=== Begin Enclosure ===
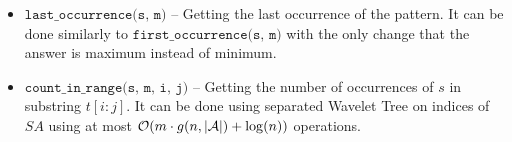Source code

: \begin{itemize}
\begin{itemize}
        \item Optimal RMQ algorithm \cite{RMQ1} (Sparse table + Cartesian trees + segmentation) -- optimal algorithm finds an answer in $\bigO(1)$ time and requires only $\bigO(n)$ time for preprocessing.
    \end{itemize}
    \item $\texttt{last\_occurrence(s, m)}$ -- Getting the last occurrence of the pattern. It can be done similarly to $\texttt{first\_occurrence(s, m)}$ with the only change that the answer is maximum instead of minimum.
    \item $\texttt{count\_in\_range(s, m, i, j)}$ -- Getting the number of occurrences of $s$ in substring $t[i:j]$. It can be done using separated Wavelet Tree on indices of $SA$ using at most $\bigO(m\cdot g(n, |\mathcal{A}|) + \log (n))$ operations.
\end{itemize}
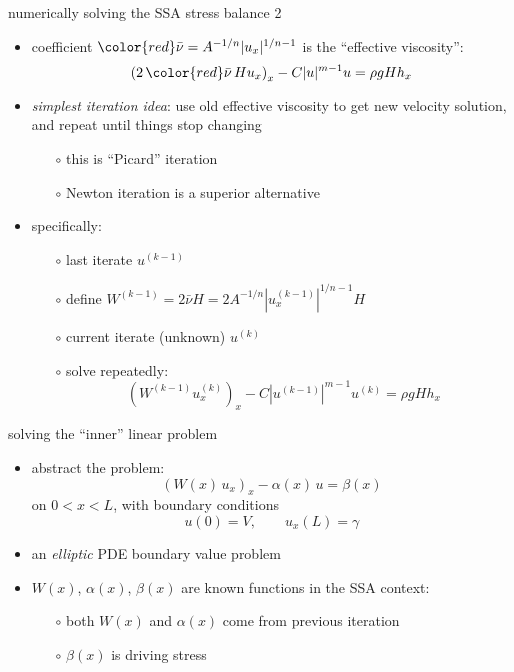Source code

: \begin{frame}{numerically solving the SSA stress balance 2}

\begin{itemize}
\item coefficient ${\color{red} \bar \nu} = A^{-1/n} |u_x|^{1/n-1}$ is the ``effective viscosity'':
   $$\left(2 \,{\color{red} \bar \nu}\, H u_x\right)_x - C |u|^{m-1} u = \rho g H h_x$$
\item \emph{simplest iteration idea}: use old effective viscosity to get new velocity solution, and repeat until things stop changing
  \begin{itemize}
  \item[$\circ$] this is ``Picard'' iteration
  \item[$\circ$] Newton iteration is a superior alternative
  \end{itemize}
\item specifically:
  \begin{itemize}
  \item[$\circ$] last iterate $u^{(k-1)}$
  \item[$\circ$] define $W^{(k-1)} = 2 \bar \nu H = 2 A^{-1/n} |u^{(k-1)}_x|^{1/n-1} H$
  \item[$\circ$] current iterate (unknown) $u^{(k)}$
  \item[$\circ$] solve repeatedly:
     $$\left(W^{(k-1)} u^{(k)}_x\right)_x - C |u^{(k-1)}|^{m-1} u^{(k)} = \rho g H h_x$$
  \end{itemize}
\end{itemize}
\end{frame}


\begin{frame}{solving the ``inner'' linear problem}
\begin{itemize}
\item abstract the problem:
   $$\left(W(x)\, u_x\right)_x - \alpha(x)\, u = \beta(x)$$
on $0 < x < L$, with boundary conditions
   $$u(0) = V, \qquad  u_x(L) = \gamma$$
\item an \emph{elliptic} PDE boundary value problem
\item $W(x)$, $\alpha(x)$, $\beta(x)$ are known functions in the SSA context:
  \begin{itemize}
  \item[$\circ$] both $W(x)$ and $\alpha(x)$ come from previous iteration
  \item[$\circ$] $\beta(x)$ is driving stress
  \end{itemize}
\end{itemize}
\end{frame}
=== End Enclosure ===
=== Begin Enclosure ===
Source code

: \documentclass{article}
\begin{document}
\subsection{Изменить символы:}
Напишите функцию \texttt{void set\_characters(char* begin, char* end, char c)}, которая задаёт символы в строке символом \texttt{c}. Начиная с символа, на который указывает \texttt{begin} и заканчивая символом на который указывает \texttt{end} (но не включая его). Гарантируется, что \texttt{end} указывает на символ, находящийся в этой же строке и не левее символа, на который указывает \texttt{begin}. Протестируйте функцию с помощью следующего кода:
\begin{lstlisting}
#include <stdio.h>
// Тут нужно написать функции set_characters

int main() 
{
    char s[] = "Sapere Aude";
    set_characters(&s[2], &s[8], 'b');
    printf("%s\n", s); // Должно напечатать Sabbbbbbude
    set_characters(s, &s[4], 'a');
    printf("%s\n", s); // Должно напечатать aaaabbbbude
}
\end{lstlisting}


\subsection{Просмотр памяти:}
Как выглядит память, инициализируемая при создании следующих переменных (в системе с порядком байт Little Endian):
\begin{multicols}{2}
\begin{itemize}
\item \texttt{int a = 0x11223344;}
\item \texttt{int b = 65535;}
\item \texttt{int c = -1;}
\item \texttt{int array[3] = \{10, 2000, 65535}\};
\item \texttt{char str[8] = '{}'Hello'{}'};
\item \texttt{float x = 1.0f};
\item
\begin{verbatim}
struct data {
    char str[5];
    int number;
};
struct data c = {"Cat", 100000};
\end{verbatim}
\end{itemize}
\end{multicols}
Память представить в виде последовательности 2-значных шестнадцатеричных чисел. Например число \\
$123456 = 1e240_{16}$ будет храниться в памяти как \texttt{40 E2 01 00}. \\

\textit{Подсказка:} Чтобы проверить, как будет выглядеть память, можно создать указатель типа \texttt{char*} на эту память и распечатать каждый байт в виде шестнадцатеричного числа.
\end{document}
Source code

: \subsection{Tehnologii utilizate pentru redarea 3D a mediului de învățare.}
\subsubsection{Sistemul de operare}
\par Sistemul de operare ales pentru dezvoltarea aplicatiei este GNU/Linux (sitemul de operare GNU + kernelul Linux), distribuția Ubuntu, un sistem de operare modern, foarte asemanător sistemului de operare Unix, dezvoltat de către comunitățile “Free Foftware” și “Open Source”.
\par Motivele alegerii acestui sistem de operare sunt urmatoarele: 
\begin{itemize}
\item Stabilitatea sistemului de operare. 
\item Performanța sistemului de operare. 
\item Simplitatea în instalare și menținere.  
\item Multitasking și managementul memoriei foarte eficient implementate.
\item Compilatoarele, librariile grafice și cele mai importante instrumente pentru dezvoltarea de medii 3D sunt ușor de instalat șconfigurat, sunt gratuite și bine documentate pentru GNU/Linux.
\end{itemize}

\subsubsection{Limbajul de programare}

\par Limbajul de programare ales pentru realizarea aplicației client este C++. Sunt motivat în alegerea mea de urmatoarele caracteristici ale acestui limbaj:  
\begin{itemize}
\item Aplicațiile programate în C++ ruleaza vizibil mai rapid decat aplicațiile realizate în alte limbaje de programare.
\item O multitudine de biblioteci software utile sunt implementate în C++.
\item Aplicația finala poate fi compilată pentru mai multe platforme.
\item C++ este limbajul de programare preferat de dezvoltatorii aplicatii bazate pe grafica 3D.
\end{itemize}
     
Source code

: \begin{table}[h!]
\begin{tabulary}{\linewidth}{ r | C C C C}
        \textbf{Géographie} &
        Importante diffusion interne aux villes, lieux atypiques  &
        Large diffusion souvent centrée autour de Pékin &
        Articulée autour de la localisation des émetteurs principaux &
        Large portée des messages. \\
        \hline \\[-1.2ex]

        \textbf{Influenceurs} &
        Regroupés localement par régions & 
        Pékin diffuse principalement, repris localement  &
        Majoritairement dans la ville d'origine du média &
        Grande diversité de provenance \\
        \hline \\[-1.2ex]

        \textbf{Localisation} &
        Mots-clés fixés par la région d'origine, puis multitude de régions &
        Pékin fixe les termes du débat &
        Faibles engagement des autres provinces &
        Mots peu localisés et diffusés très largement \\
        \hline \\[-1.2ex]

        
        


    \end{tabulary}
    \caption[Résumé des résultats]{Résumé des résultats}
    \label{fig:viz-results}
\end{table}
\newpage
=== End Enclosure ===
=== Begin Enclosure ===
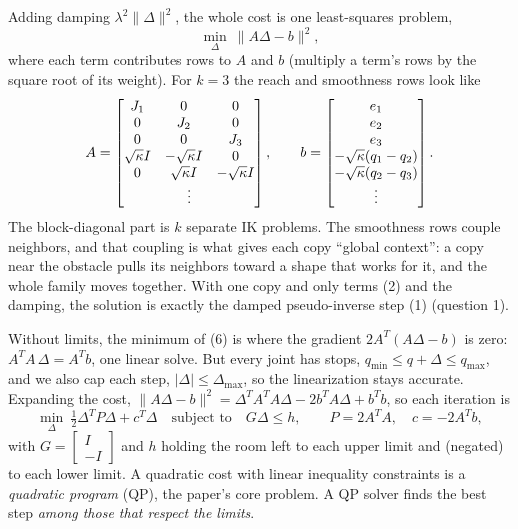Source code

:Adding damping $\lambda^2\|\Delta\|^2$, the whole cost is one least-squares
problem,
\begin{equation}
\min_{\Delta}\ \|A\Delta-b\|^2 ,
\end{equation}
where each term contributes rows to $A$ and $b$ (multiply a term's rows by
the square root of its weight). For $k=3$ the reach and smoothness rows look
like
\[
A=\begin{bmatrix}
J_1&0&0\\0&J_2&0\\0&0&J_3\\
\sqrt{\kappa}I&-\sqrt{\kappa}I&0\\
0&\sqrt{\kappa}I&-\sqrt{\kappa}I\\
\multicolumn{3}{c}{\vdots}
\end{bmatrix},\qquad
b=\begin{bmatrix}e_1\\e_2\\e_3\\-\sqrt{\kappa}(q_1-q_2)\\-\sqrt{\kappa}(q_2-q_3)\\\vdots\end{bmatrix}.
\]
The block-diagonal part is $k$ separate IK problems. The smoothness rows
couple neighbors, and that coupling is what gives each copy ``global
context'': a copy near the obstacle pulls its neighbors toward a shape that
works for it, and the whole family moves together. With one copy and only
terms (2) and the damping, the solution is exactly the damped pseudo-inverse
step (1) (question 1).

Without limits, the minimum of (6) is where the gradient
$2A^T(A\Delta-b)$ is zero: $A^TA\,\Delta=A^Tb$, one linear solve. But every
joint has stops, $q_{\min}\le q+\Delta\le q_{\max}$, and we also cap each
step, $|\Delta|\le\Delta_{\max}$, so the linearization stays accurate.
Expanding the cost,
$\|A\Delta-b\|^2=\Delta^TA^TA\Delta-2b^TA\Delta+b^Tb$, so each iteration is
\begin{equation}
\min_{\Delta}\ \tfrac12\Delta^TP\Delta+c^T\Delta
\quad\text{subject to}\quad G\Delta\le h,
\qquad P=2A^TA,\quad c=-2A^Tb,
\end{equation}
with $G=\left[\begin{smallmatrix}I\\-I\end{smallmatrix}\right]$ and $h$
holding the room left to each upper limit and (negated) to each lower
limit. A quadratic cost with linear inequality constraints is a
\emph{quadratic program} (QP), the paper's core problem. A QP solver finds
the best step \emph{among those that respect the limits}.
=== End Enclosure ===
• **Exercise instructions**: Please return every line of the records above that contains the word "solution".

• **Answer below**:
\item \emph{simplest iteration idea}: use old effective viscosity to get new velocity solution, and repeat until things stop changing
terms (2) and the damping, the solution is exactly the damped pseudo-inverse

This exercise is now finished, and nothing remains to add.